Data items:

______

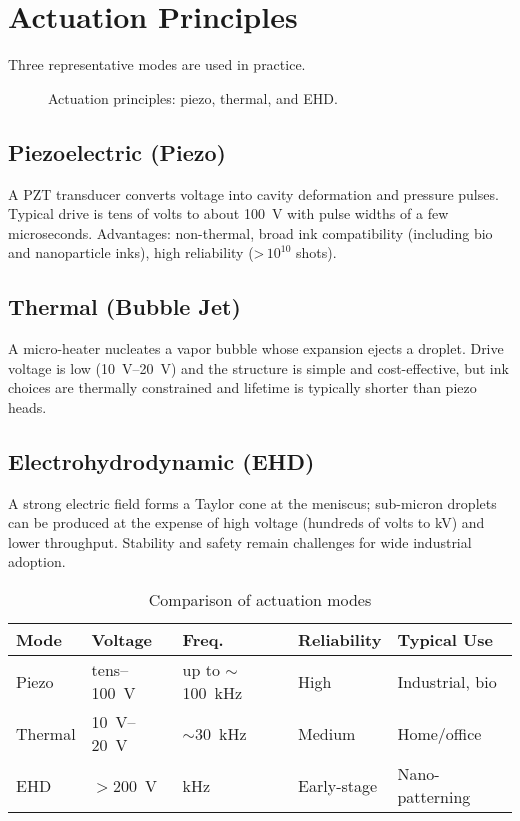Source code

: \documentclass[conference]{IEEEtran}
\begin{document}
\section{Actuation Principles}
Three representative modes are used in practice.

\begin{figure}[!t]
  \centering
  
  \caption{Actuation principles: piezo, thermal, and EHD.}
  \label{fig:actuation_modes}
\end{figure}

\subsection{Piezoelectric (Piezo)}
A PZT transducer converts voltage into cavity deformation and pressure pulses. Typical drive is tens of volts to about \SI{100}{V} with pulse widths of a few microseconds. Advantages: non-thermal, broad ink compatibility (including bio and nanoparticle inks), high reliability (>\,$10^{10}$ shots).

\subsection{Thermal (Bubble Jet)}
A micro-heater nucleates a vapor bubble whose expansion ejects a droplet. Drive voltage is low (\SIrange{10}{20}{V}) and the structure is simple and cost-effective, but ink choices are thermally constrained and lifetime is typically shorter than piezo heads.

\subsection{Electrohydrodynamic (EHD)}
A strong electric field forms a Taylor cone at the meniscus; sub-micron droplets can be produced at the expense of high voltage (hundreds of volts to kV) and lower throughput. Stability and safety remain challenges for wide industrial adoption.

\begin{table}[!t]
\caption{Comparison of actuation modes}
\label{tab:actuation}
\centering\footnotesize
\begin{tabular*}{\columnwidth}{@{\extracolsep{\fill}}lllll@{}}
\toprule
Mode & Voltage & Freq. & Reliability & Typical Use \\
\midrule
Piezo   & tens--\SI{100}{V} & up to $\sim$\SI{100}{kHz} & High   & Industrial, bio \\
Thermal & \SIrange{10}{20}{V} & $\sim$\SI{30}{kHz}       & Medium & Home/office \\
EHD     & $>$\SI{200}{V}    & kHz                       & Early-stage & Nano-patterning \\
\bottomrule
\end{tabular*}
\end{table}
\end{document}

______

Problem requirements:
Count the lines in the data that contain the string "centering", and give nothing but that number.

Output of the exercise:
2